L’aveva annunciato mesi fa: «Girerò Lo Hobbit a 48fps, il risultato sarà stupefacente». Poi, dopo la prima proiezione per la stampa di dieci minuti di girato, sono arrivate, inattese ma fino a un certo punto, le prime critiche: l’altissima definizione è talmente fluida e perfetta da risultare irrealistica, hanno detto alcuni dei giornalisti presenti. Ora, Peter Jackson ha sentito la necessità di difendere il proprio lavoro e la qualità dell’immagine del suo nuovo kolossal in due episodi.

«Ovviamente l’effetto iniziale è spiazzante, perché non siamo abituati a questa definizione» la spiegazione del regista neozelandese. «Ci vuole solo del tempo, lo dimostra il fatto che le ultime scene che abbiamo mostrato (quelle di Bilbo e Gollum insieme, ndr) hanno fatto un effetto migliore delle prime ai presenti». E Jackson ne ha anche per chi non è rimasto convinto dal look del film (una critica indipendente dai 48fps, quindi ): «Quella è questione di gusti, se a qualcuno non piace il pesce non posso mica convincerlo che in realtà è buono». La Warner stessa, nella figura del presidente Dan Fellman, ha difeso il film: «Magari non tutti accetteranno questa nuova tecnologia all’inizio, ma vedrete che una volta completato il lavoro, con color correction e tutto, la gente se ne innamorerà». Già, perché qualcosa che molti hanno dimenticato nel criticare Lo Hobbit è che quel che è stato mostrato era una versione molto incompleta: l’assenza di color correction, per esempio, cioè il processo di modifica del colore della luce nel girato, avrebbe dovuto suggerire più prudenza nel giudicare il risultato finale, come anche il fatto che non tutti gli effetti speciali sono finalizzati.

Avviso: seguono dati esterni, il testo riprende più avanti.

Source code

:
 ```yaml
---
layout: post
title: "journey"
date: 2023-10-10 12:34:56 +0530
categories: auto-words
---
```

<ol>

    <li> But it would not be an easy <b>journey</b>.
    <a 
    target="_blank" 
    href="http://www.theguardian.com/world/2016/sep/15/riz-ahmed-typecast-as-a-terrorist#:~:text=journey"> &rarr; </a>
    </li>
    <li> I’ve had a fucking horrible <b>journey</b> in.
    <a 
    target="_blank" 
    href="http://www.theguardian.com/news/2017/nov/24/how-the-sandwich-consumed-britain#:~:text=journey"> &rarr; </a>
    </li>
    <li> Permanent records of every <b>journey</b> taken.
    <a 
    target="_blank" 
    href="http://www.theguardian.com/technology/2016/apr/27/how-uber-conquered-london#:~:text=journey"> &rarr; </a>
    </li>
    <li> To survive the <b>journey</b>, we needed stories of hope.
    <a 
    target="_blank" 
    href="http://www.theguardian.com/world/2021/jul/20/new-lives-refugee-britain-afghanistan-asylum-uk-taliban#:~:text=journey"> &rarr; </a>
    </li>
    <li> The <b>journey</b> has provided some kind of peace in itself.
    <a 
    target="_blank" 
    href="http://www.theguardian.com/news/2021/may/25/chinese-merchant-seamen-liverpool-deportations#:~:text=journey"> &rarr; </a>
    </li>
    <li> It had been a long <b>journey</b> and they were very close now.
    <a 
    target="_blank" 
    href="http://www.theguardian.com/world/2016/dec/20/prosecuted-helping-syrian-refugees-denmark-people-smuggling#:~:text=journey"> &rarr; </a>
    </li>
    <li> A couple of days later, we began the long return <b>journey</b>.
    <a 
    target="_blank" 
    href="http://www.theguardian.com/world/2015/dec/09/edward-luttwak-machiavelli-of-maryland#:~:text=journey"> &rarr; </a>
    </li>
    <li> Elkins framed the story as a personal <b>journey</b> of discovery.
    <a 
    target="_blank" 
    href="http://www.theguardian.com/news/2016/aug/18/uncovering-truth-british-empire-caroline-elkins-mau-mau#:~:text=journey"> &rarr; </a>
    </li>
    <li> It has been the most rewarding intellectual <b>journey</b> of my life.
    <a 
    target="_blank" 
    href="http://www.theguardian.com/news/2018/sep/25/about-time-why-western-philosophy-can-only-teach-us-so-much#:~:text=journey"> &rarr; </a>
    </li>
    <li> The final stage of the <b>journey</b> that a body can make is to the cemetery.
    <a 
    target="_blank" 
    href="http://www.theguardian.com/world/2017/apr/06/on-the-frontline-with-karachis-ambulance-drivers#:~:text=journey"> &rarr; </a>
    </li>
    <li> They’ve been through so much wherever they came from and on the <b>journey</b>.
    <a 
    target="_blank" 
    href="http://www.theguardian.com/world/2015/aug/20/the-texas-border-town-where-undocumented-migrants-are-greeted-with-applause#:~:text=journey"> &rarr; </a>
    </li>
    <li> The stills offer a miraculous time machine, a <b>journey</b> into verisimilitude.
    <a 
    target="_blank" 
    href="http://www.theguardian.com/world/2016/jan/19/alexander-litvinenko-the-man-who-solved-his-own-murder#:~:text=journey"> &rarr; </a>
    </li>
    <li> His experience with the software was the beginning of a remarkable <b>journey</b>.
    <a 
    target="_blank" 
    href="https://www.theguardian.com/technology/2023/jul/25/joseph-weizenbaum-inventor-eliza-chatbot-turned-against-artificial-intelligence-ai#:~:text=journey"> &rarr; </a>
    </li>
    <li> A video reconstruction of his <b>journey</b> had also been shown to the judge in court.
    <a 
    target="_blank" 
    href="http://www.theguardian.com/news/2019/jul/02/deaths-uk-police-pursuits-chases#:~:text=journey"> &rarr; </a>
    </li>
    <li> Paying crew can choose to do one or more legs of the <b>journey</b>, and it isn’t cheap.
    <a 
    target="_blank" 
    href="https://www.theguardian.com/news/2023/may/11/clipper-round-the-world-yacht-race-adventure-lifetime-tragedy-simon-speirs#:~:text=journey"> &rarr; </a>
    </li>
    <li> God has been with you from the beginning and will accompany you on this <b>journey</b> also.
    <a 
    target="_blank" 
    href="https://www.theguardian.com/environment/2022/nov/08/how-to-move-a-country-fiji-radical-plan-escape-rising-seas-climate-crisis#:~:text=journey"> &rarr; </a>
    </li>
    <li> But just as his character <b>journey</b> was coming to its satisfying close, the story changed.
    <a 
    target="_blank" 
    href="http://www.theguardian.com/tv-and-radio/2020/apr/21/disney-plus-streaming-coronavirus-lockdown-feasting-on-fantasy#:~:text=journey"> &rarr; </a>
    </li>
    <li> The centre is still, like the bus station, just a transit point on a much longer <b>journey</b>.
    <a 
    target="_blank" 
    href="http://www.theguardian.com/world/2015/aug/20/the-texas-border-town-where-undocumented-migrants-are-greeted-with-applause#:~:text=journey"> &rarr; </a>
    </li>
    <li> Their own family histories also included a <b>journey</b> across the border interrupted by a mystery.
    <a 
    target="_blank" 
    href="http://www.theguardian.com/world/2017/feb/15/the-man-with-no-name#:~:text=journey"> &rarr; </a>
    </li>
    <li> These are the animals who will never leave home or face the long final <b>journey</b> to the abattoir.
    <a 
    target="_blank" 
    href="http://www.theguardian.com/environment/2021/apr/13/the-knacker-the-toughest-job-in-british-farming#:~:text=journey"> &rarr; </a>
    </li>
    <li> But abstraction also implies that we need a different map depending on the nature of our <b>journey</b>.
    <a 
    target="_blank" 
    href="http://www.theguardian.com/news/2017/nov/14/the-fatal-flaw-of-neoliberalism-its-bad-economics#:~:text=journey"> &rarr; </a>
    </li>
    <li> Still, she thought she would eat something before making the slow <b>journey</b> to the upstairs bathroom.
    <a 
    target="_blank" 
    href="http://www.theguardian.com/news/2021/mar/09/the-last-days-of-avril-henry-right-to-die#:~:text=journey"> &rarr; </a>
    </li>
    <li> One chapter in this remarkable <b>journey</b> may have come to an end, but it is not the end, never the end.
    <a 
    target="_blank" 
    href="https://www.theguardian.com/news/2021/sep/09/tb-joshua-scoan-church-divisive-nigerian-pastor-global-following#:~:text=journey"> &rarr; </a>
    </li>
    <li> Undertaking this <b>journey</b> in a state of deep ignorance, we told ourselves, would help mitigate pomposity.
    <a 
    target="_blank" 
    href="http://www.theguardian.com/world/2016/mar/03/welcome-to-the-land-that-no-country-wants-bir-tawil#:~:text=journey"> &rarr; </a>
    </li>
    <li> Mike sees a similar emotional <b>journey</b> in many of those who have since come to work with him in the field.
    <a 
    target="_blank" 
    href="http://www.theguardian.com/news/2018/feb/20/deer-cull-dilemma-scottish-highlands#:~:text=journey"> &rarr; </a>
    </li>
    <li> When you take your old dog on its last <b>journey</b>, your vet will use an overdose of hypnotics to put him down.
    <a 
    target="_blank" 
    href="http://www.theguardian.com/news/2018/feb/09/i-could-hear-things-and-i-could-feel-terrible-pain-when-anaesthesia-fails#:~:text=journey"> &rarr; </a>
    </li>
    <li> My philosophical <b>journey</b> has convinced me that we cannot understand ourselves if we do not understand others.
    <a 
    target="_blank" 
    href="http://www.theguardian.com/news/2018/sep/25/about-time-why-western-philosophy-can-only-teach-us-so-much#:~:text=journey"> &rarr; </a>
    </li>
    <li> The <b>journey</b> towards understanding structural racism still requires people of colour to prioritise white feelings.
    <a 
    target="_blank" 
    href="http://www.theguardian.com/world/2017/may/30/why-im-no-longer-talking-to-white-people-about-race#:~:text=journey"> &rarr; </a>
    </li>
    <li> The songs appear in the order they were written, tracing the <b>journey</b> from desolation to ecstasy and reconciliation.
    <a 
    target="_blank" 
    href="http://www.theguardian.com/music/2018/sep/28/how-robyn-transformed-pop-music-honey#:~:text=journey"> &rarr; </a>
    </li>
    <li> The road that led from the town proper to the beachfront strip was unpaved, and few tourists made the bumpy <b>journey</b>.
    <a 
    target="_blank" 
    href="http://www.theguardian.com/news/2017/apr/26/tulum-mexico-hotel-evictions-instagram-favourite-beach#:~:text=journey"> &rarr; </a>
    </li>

Per coloro che sono ancora scettici, comunque, vale la pena segnalare che il film uscirà in sei formati diversi: 2D, 3D e IMAX 3D, ciascuno sia in versione 24 sia 48fps. Chi è ancora affezionato a sfocature e altri piccoli difetti d’immagine – quelli, cioè, che dovrebbero dare al film il suo aspetto più classicamente “cinematografico”, almeno secondo lo standard a cui siamo abituati – stia tranquillo: ce ne sarà per tutti.

Ricordiamo che Lo Hobbit – Un viaggio inaspettato, prima parte della “bilogia”, uscirà nei cinema di tutto il mondo il prossimo 14 dicembre.